[TIP] coverage.py and pyramid web framework?

Ben Cohen cohen.ben at gmail.com
Thu Aug 23 17:34:50 PDT 2012


I'm trying to use the coverage.py module with the pyramid web framework.  

I'm using the coverage api rather than the command line -- when a certain config option is set in my pyramid ini file, I startup my app in 'testing mode' -- which among other things, means I create a coverage.coverage object as follows in my pyramid 'main' function:

```python
cov = coverage.coverage(source=['mymodule'], timid=True)
app_globals.cov = cov
cov.start()
```

I also define a special api when in testing mode which causes an html coverage report to be generated after my test suite has run:

```python
def save_coverage(self):
   """Generate a code coverage report using the 'coverage' api
   """
   from IPython.external.path import path
   coverage_directory = path(Resources.lookup_coverage_dir())

   cov = app_globals.cov
   cov.stop()

   # delete the coverage_directory if it exists to ensure that you don't accidentally look at an old
   # version in the case of problems, then output a coverage report
   if coverage_directory.isdir():
       logger.info('dir:{0} exists -- removing prior to recreating code coverage report'.format(coverage_directory))
       path(coverage_directory).rmtree()
   cov.html_report(directory=coverage_directory)

   cov.start()
```

This seems to work -- when I cause the save_coverage() method to execute, I see that the existing coverage directory is removed and a new coverage report is output.  The coverage report shows coverage of portions of all of the relevant modules -- however there are a lot of methods which show 'no statement coverage' which I '_know_' were called in between the 'cov.start' and 'cov.stop' calls …  I've tried with and without the 'timid' option but I don't get any change.  

The most obvious shared feature of the functions/methods that report no coverage is the use of a venusian callback method decorator -- this decorator marks functions/methods with declarative attributes, subsequently modules are scanned for methods with those attributes and then ingested by the pyramid web framework's web-publishing machinery.
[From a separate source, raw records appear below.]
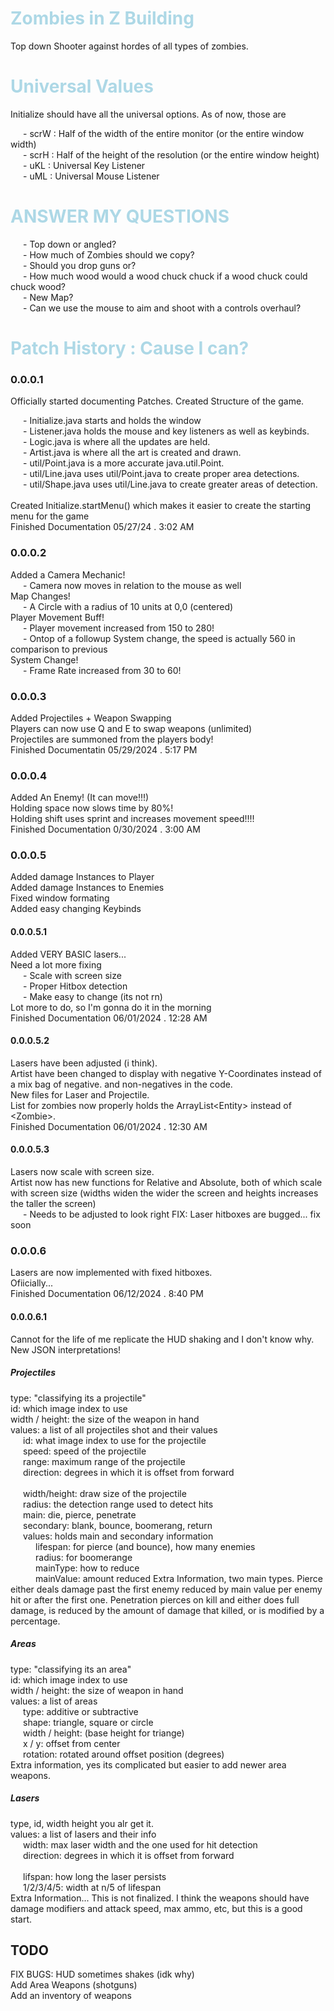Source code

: <style>
    tab {
        margin-left: 20px;
    }
    h1 {
        color: lightblue;
    }
</style>


<h1>Zombies in Z Building </h1><p>
Top down Shooter against hordes of all types of zombies.</p>
<h1>Universal Values</h1><p>
Initialize should have all the universal options. As of now, those are</p><p>
<tab></tab>- scrW : Half of the width of the entire monitor (or the entire window width)<br>
<tab></tab>- scrH : Half of the height of the resolution (or the entire window height)<br>
<tab></tab>- uKL : Universal Key Listener<br>
<tab></tab>- uML : Universal Mouse Listener</p>
<h1>ANSWER MY QUESTIONS</h1><p>
<tab></tab>- Top down or angled?<br>
<tab></tab>- How much of Zombies should we copy?<br>
<tab></tab>- Should you drop guns or?<br>
<tab></tab>- How much wood would a wood chuck chuck if a wood chuck could chuck wood?<br>
<tab></tab>- New Map?<br>
<tab></tab>- Can we use the mouse to aim and shoot with a controls overhaul?<br></p>


<h1>Patch History : Cause I can?</h1>
<h3>0.0.0.1</h3><p>
Officially started documenting Patches. Created Structure of the game.</p><p>
<tab></tab>- Initialize.java starts and holds the window<br>
<tab></tab>- Listener.java holds the mouse and key listeners as well as keybinds.<br>
<tab></tab>- Logic.java is where all the updates are held.<br>
<tab></tab>- Artist.java is where all the art is created and drawn.<br>
<tab></tab>- util/Point.java is a more accurate java.util.Point.<br>
<tab></tab>- util/Line.java uses util/Point.java to create proper area detections.<br>
<tab></tab>- util/Shape.java uses util/Line.java to create greater areas of detection.<br><br>
Created Initialize.startMenu() which makes it easier to create the starting menu for the game<br>
Finished Documentation 05/27/24 . 3:02 AM
</p>


<h3>0.0.0.2</h3><p>
Added a Camera Mechanic!<br>
<tab></tab>- Camera now moves in relation to the mouse as well<br>
Map Changes!<br>
<tab></tab>- A Circle with a radius of 10 units at 0,0 (centered)<br>
 Player Movement Buff!<br>
<tab></tab>- Player movement increased from 150 to 280!<br>
<tab></tab>- Ontop of a followup System change, the speed is actually 560 in comparison to previous<br>
 System Change!<br>
<tab></tab>- Frame Rate increased from 30 to 60!<br>
</p>


<h3>0.0.0.3</h3><p>
 Added Projectiles + Weapon Swapping<br>
 Players can now use Q and E to swap weapons (unlimited)<br>
 Projectiles are summoned from the players body!<br>
 Finished Documentatin 05/29/2024 . 5:17 PM
</p>

<h3>0.0.0.4</h3><p>
Added An Enemy! (It can move!!!)<br>
Holding space now slows time by 80%!<br>
Holding shift uses sprint and increases movement speed!!!!<br>
Finished Documentation 0/30/2024 . 3:00 AM
</p>

<h3>0.0.0.5</h3><p>
Added damage Instances to Player<br>
Added damage Instances to Enemies<br>
Fixed window formating<br>
Added easy changing Keybinds<br>
</p>

<h4>0.0.0.5.1</h4><p>
Added VERY BASIC lasers...<br>
Need a lot more fixing<br>
<tab></tab>- Scale with screen size<br>
<tab></tab>- Proper Hitbox detection<br>
<tab></tab>- Make easy to change (its not rn)<br>
Lot more to do, so I'm gonna do it in the morning<br>
Finished Documentation 06/01/2024 . 12:28 AM<br>
</p>

<h4>0.0.0.5.2</h4><p>
Lasers have been adjusted (i think).<br>
Artist have been changed to display with negative Y-Coordinates instead of a mix bag of negative. and non-negatives in the code.<br>
New files for Laser and Projectile.<br>
List for zombies now properly holds the ArrayList&lt;Entity> instead of &lt;Zombie>.<br>
Finished Documentation 06/01/2024 . 12:30 AM
</p>

<h4>0.0.0.5.3</h4><p>
Lasers now scale with screen size.<br>
Artist now has new functions for Relative and Absolute, both of which scale with screen size
(widths widen the wider the screen and heights increases the taller the screen)<br>
<tab></tab>- Needs to be adjusted to look right
FIX: Laser hitboxes are bugged... fix soon
</p>

<h3>0.0.0.6</h3><p>
Lasers are now implemented with fixed hitboxes.<br>
Ofiicially...<br>
Finished Documentation 06/12/2024 . 8:40 PM
</p>

<h4>0.0.0.6.1</h4><p>
Cannot for the life of me replicate the HUD shaking and I don't know why.<br>
New JSON interpretations!<br></p>
<h5>Projectiles</h5><p>
type: "classifying its a projectile"<br>
id: which image index to use<br>
width / height: the size of the weapon in hand<br>
values: a list of all projectiles shot and their values<br>
<tab></tab>id: what image index to use for the projectile<br>
<tab></tab>speed: speed of the projectile<br>
<tab></tab>range: maximum range of the projectile<br>
<tab></tab>direction: degrees in which it is offset from forward<br><br>
<tab></tab>width/height: draw size of the projectile<br>
<tab></tab>radius: the detection range used to detect hits<br>
<tab></tab>main: die, pierce, penetrate<br>
<tab></tab>secondary: blank, bounce, boomerang, return<br>
<tab></tab>values: holds main and secondary information<br>
<tab></tab><tab></tab>lifespan: for pierce (and bounce), how many enemies<br>
<tab></tab><tab></tab>radius: for boomerange<br>
<tab></tab><tab></tab>mainType: how to reduce<br>
<tab></tab><tab></tab>mainValue: amount reduced
Extra Information, two main types. Pierce either deals damage past the first enemy reduced by main value per enemy hit or after the first one. Penetration pierces on kill and either does full damage, is reduced by the amount of damage that killed, or is modified by a percentage.</p>
<h5> Areas</h5><p>
type: "classifying its an area"<br>
id: which image index to use<br>
width / height: the size of weapon in hand<br>
values: a list of areas<br>
<tab></tab>type: additive or subtractive<br>
<tab></tab>shape: triangle, square or circle<br>
<tab></tab>width / height: (base height for triange)<br>
<tab></tab>x / y: offset from center<br>
<tab></tab>rotation: rotated around offset position (degrees)<br>
Extra information, yes its complicated but easier to add newer area weapons.
</p>
<h5>Lasers</h5><p>
type, id, width height you alr get it.<br>
values: a list of lasers and their info<br>
<tab></tab>width: max laser width and the one used for hit detection<br>
<tab></tab>direction: degrees in which it is offset from forward<br><br>
<tab></tab>lifspan: how long the laser persists<br>
<tab></tab>1/2/3/4/5: width at n/5 of lifespan<br>
Extra Information... This is not finalized. I think the weapons should have damage modifiers and attack speed, max ammo, etc, but this is a good start.
</p>


<h2>TODO</h2><p>
FIX BUGS: HUD sometimes shakes (idk why)<br>
Add Area Weapons (shotguns)<br>
Add an inventory of weapons<br>
</p>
Is there some magic happening within the pyramid framework that causes coverage to fail to register when these methods are called?  Is anybody using coverage and pyramid together without issue …?  I didn't expect so fundamental an issue with the two as the pyramid documentation has a chapter describing the use of coverage in unit tests …

I should add that i'm using the single-threaded waitress web server to serve my app -- my tests are defined in javascript with the jasmine framework.

If anybody has any hints/observations/suggestions or other I'd appreciate it.